We will extend/modify one of the following tools, listed in approximate order of interest:

Data

We will be applying our tools to various datasets, such as the Healthy Brain Network data:

Recommended Background

Numerical programming (in Python), basics of statistics, linear algebra, machine learning, and familiarity or interest in neuroscience.

Code of Conduct

Our course is dedicated to providing a harassment-free conference experience for everyone, regardless of gender, gender identity and expression, age, sexual orientation, disability, physical appearance, body size, race, ethnicity, religion (or lack thereof), or technology choices. We do not tolerate harassment of course participants in any form.
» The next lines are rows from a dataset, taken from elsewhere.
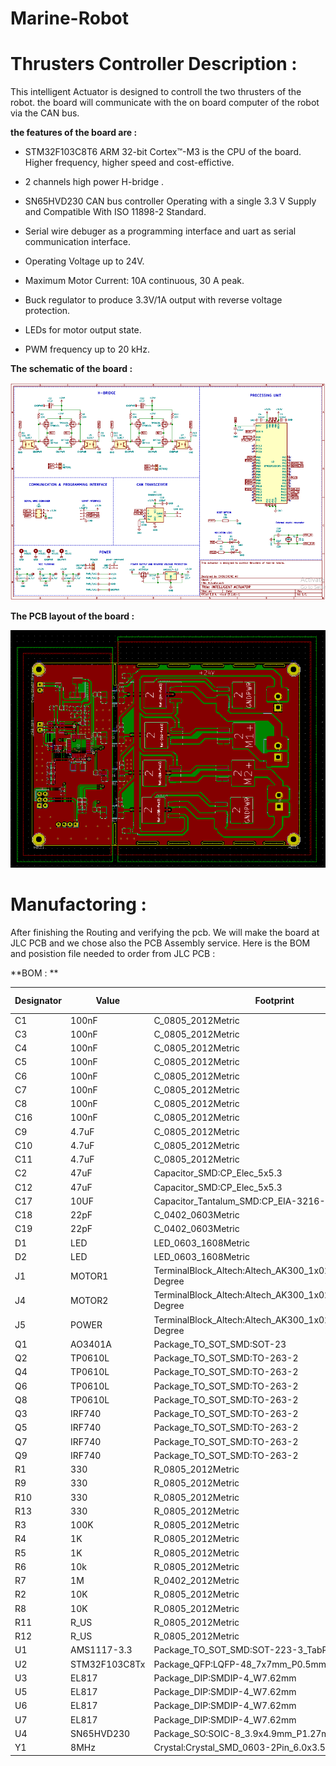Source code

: # Marine-Robot

# Thrusters Controller Description :

This intelligent Actuator is designed to controll the two thrusters of the robot.
the board will communicate with the on board computer of the robot via the CAN bus.

**the features of the board are :** 

- STM32F103C8T6 ARM 32-bit Cortex™-M3 is the CPU of the board. Higher frequency, higher speed and cost-effictive.

- 2 channels high power H-bridge .

- SN65HVD230 CAN bus controller Operating with a single 3.3 V Supply and Compatible With ISO 11898-2 Standard.

- Serial wire debuger as a programming interface and uart as serial communication interface.

- Operating Voltage up to 24V.

- Maximum Motor Current: 10A continuous, 30 A peak.

- Buck regulator to produce 3.3V/1A output with reverse voltage protection.

- LEDs for motor output state.

- PWM frequency up to 20 kHz.

**The schematic of the board :**




![alt text](https://github.com/ALICHOUCHENE/Marine-Robot/blob/main/Thrusters%20Controller/schematic/schematics.PNG?raw=true)




**The PCB layout of the board :**




![alt text](https://github.com/ALICHOUCHENE/Marine-Robot/blob/main/Thrusters%20Controller/PCB/PCB.PNG?raw=true)





# Manufactoring : 
After finishing the Routing and verifying the pcb. We will make the board at JLC PCB and we chose also the PCB Assembly service.
Here is the BOM and posistion file needed to order from JLC PCB :


**BOM : **

| Designator  | Value         | Footprint                                                | LCSC Part |
|-------------|---------------|----------------------------------------------------------|-----------|
|         C1  | 100nF         | C_0805_2012Metric                                        | C49678    |
|         C3  | 100nF         | C_0805_2012Metric                                        | C49678    |
|         C4  | 100nF         | C_0805_2012Metric                                        | C49678    |
|         C5  | 100nF         | C_0805_2012Metric                                        | C49678    |
|         C6  | 100nF         | C_0805_2012Metric                                        | C49678    |
|         C7  | 100nF         | C_0805_2012Metric                                        | C49678    |
|         C8  | 100nF         | C_0805_2012Metric                                        | C49678    |
|         C16 | 100nF         | C_0805_2012Metric                                        | C49678    |
|         C9  | 4.7uF         | C_0805_2012Metric                                        | C1779     |
|         C10 | 4.7uF         | C_0805_2012Metric                                        | C1779     |
|         C11 | 4.7uF         | C_0805_2012Metric                                        | C1779     |
|         C2  | 47uF          | Capacitor_SMD:CP_Elec_5x5.3                              | C134798   |
|         C12 | 47uF          | Capacitor_SMD:CP_Elec_5x5.3                              | C134798   |
|         C17 | 10UF          | Capacitor_Tantalum_SMD:CP_EIA-3216-18_Kemet-A            | C7171     |
|         C18 | 22pF          | C_0402_0603Metric                                        | C70464    |
|         C19 | 22pF          | C_0402_0603Metric                                        | C70464    |
|         D1  | LED           | LED_0603_1608Metric                                      | C916074   |
|         D2  | LED           | LED_0603_1608Metric                                      | C916074   |
|         J1  | MOTOR1        | TerminalBlock_Altech:Altech_AK300_1x02_P5.00mm_45-Degree | C430582   |
|         J4  | MOTOR2        | TerminalBlock_Altech:Altech_AK300_1x02_P5.00mm_45-Degree | C430582   |
|         J5  | POWER         | TerminalBlock_Altech:Altech_AK300_1x02_P5.00mm_45-Degree | C430582   |
|         Q1  | AO3401A       | Package_TO_SOT_SMD:SOT-23                                | C15127    |
|         Q2  | TP0610L       | Package_TO_SOT_SMD:TO-263-2                              | C468007   |
|         Q4  | TP0610L       | Package_TO_SOT_SMD:TO-263-2                              | C468007   |
|         Q6  | TP0610L       | Package_TO_SOT_SMD:TO-263-2                              | C468007   |
|         Q8  | TP0610L       | Package_TO_SOT_SMD:TO-263-2                              | C468007   |
|         Q3  | IRF740        | Package_TO_SOT_SMD:TO-263-2                              | C483709   |
|         Q5  | IRF740        | Package_TO_SOT_SMD:TO-263-2                              | C483709   |
|         Q7  | IRF740        | Package_TO_SOT_SMD:TO-263-2                              | C483709   |
|         Q9  | IRF740        | Package_TO_SOT_SMD:TO-263-2                              | C483709   |
|         R1  | 330           | R_0805_2012Metric                                        | C17630    |
|         R9  | 330           | R_0805_2012Metric                                        | C17630    |
|         R10 | 330           | R_0805_2012Metric                                        | C17630    |
|         R13 | 330           | R_0805_2012Metric                                        | C17630    |
|         R3  | 100K          | R_0805_2012Metric                                        | C17407    |
|         R4  | 1K            | R_0805_2012Metric                                        | C17513    |
|         R5  | 1K            | R_0805_2012Metric                                        | C17513    |
|         R6  | 10k           | R_0805_2012Metric                                        | C17733    |
|         R7  | 1M            | R_0402_2012Metric                                        | C26083    |
|         R2  | 10K           | R_0805_2012Metric                                        | C17733    |
|         R8  | 10K           | R_0805_2012Metric                                        | C17733    |
|         R11 | R_US          | R_0805_2012Metric                                        | C17733    |
|         R12 | R_US          | R_0805_2012Metric                                        | C17733    |
|         U1  | AMS1117-3.3   | Package_TO_SOT_SMD:SOT-223-3_TabPin2                     | C6186     |
|         U2  | STM32F103C8Tx | Package_QFP:LQFP-48_7x7mm_P0.5mm                         | C8734     |
|         U3  | EL817         | Package_DIP:SMDIP-4_W7.62mm                              | C106900   |
|         U5  | EL817         | Package_DIP:SMDIP-4_W7.62mm                              | C106900   |
|         U6  | EL817         | Package_DIP:SMDIP-4_W7.62mm                              | C106900   |
|         U7  | EL817         | Package_DIP:SMDIP-4_W7.62mm                              | C106900   |
|         U4  | SN65HVD230    | Package_SO:SOIC-8_3.9x4.9mm_P1.27mm                      | C12084    |
|         Y1  | 8MHz          | Crystal:Crystal_SMD_0603-2Pin_6.0x3.5mm                  | C128364   |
Sexual language and imagery is not appropriate for any course content, including talks, slides, or presentations. Course participants violating these rules may be sanctioned or given a failing grade for the year.

Feedback on Class

NDD I (Fall 2017)
Taken from student affairs
Overall quality of the class: 4.63
Summary: The best aspects of this course included the professor's guidance and attentiveness, the opportunity to conduct independent research, and the ample resources provided. Negative feedback was limited. Suggestions for improvement included meeting more often and providing some guidance on team dynamics based on previous classes. Prospective students should have a background in advanced math and computer science.

NDD II (Spring 2017)
Taken from student affairs

Overall quality of this course: 4.58

Summary: The best aspects of this course included the applicable course material, interesting project, and real world knowledge gained. Some students felt that the material was challenging for those without math experience, and that some more complicated concepts had to essentially be self-taught. Suggestions for improvement included providing more transparent grades and frequent feedback, as well as better availability and communication from the instructors. Having more specific expectations from data providers, spending more time researching a topic, and advertising the course as something more CA-geared would also be beneficial. Prospective students should have some knowledge of programming, particularly Python, before enrolling.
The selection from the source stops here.